▶
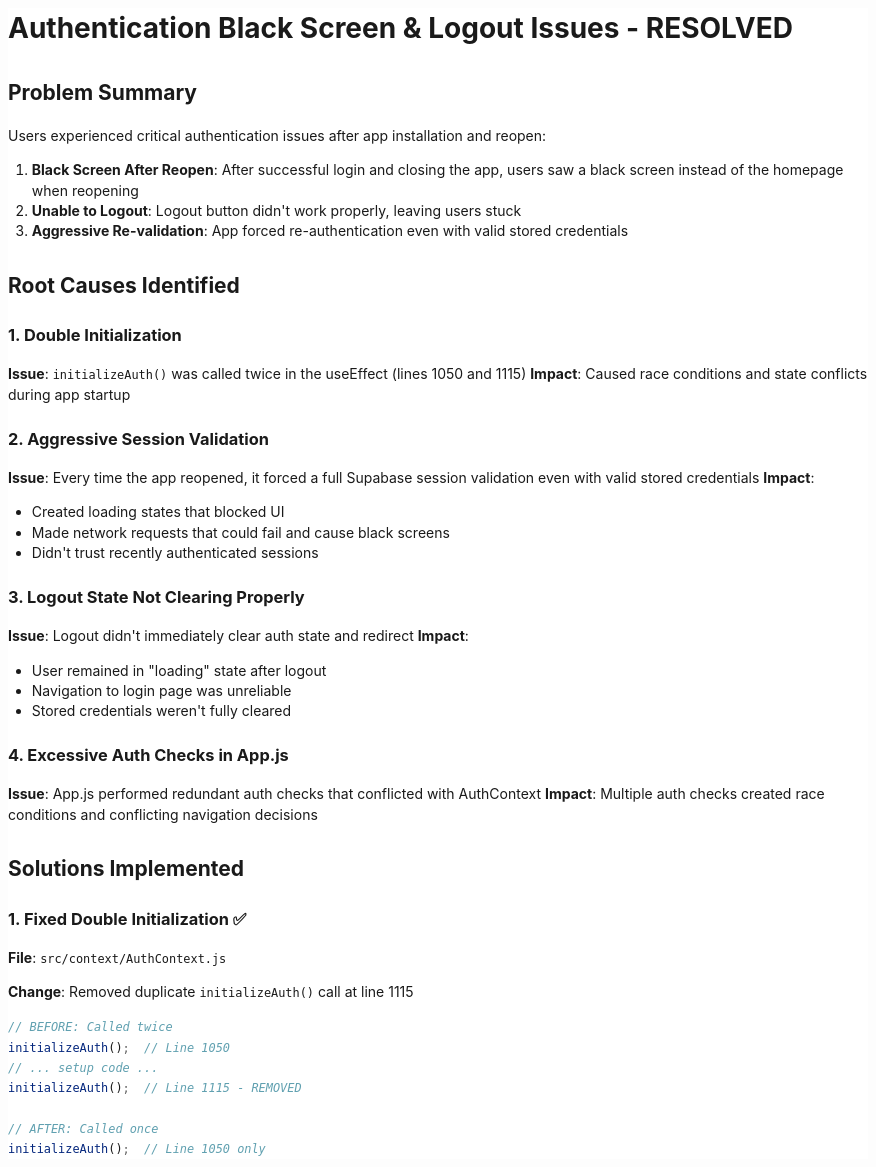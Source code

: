 # Authentication Black Screen & Logout Issues - RESOLVED

## Problem Summary

Users experienced critical authentication issues after app installation and reopen:

1. **Black Screen After Reopen**: After successful login and closing the app, users saw a black screen instead of the homepage when reopening
2. **Unable to Logout**: Logout button didn't work properly, leaving users stuck
3. **Aggressive Re-validation**: App forced re-authentication even with valid stored credentials

## Root Causes Identified

### 1. Double Initialization
**Issue**: `initializeAuth()` was called twice in the useEffect (lines 1050 and 1115)
**Impact**: Caused race conditions and state conflicts during app startup

### 2. Aggressive Session Validation
**Issue**: Every time the app reopened, it forced a full Supabase session validation even with valid stored credentials
**Impact**: 
- Created loading states that blocked UI
- Made network requests that could fail and cause black screens
- Didn't trust recently authenticated sessions

### 3. Logout State Not Clearing Properly
**Issue**: Logout didn't immediately clear auth state and redirect
**Impact**: 
- User remained in "loading" state after logout
- Navigation to login page was unreliable
- Stored credentials weren't fully cleared

### 4. Excessive Auth Checks in App.js
**Issue**: App.js performed redundant auth checks that conflicted with AuthContext
**Impact**: Multiple auth checks created race conditions and conflicting navigation decisions

## Solutions Implemented

### 1. Fixed Double Initialization ✅
**File**: `src/context/AuthContext.js`

**Change**: Removed duplicate `initializeAuth()` call at line 1115
```javascript
// BEFORE: Called twice
initializeAuth();  // Line 1050
// ... setup code ...
initializeAuth();  // Line 1115 - REMOVED

// AFTER: Called once
initializeAuth();  // Line 1050 only
```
◀
The result is a copy of every line above where the word "Double" shows up.

**Answer below**
### 1. Double Initialization
### 1. Fixed Double Initialization ✅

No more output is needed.